In re Collins

125 Misc. 777 | N.Y. Sup. Ct. | 1925

Cropsey, J.:

There is no denial of the allegations of the petition. The use of the premises in question has been a business one, more or less continuous, for a number of years, beginning prior to the enactment of the Building Zone Resolution. They had never been used, however, as a laundry until recently. The premises are in a residence *778district, and therein a laundry is not permitted. It is contended, however, that because a business was conducted there when the zoning provisions became effective the business use may be changed and the premises used for any business. I find no authority for such a contention. A business existing at the time of the enactment may be continued and under certain conditions the property used may be enlarged for the same business. (People ex rel. Facey v. Leo, 110 Misc. 516; affd., 193 App.
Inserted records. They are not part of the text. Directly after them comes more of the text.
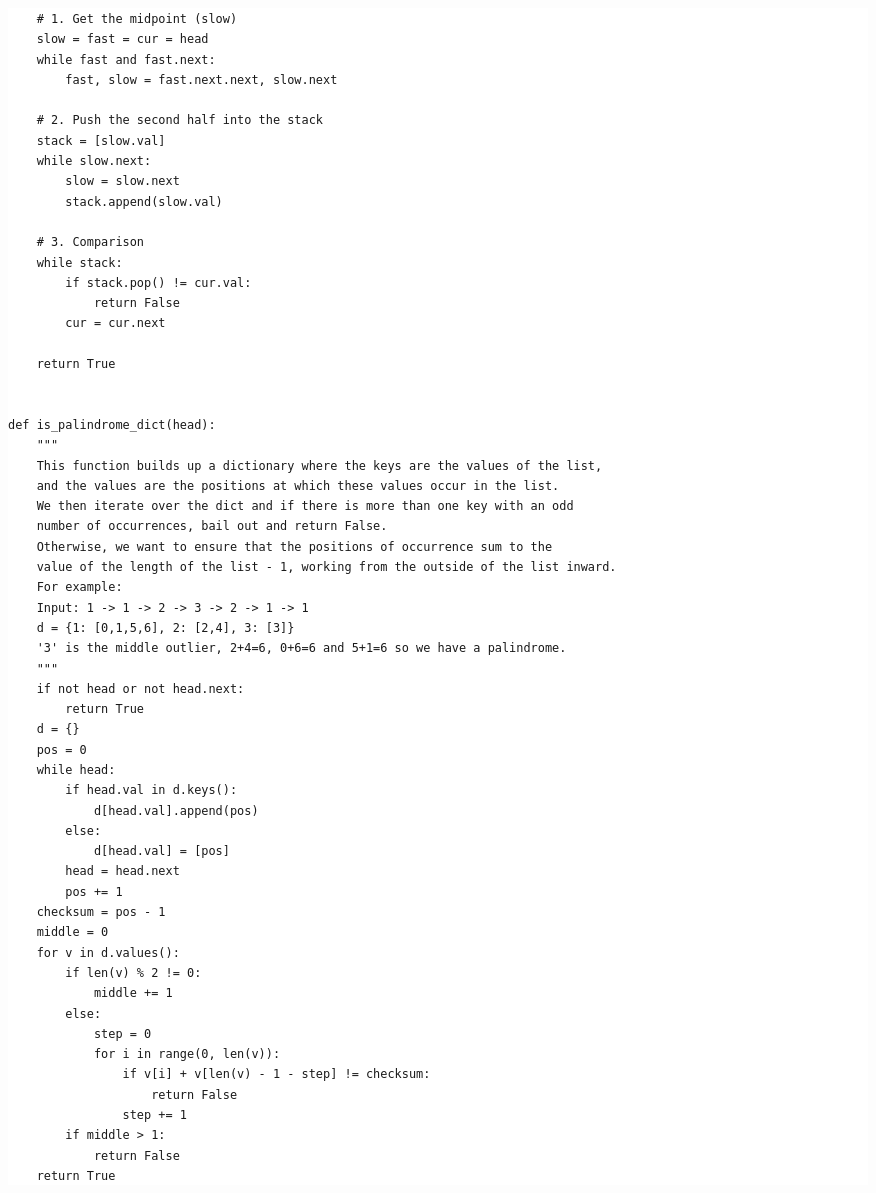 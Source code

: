         # 1. Get the midpoint (slow)
        slow = fast = cur = head
        while fast and fast.next:
            fast, slow = fast.next.next, slow.next

        # 2. Push the second half into the stack
        stack = [slow.val]
        while slow.next:
            slow = slow.next
            stack.append(slow.val)

        # 3. Comparison
        while stack:
            if stack.pop() != cur.val:
                return False
            cur = cur.next

        return True


    def is_palindrome_dict(head):
        """
        This function builds up a dictionary where the keys are the values of the list,
        and the values are the positions at which these values occur in the list.
        We then iterate over the dict and if there is more than one key with an odd
        number of occurrences, bail out and return False.
        Otherwise, we want to ensure that the positions of occurrence sum to the
        value of the length of the list - 1, working from the outside of the list inward.
        For example:
        Input: 1 -> 1 -> 2 -> 3 -> 2 -> 1 -> 1
        d = {1: [0,1,5,6], 2: [2,4], 3: [3]}
        '3' is the middle outlier, 2+4=6, 0+6=6 and 5+1=6 so we have a palindrome.
        """
        if not head or not head.next:
            return True
        d = {}
        pos = 0
        while head:
            if head.val in d.keys():
                d[head.val].append(pos)
            else:
                d[head.val] = [pos]
            head = head.next
            pos += 1
        checksum = pos - 1
        middle = 0
        for v in d.values():
            if len(v) % 2 != 0:
                middle += 1
            else:
                step = 0
                for i in range(0, len(v)):
                    if v[i] + v[len(v) - 1 - step] != checksum:
                        return False
                    step += 1
            if middle > 1:
                return False
        return True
Div. 910; affd., 230 N. Y. 602; People ex rel. Wohl y. Leo, 109 Misc. 448.) But the language of the Building Zone Resolution (§§ 6, 7) plainly indicates there cannot be a substitution of a prohibited business for another one. (See People ex rel. Ventres v. Walsh, 121 Misc. 494.) The laundry, therefore, should not be permitted to continue. The owners of the property and the laundry have voluntarily appeared and intervened. By section 242-b of the Greater New York charter (added by Laws .of 1914, chap. 470, as amd. by Laws of 1917, chap. 601, and Laws of 1924, chap. 295) the fire commissioner was relieved of enforcing zone violations. Motion granted except as to fire commissioner. Settle order on notice.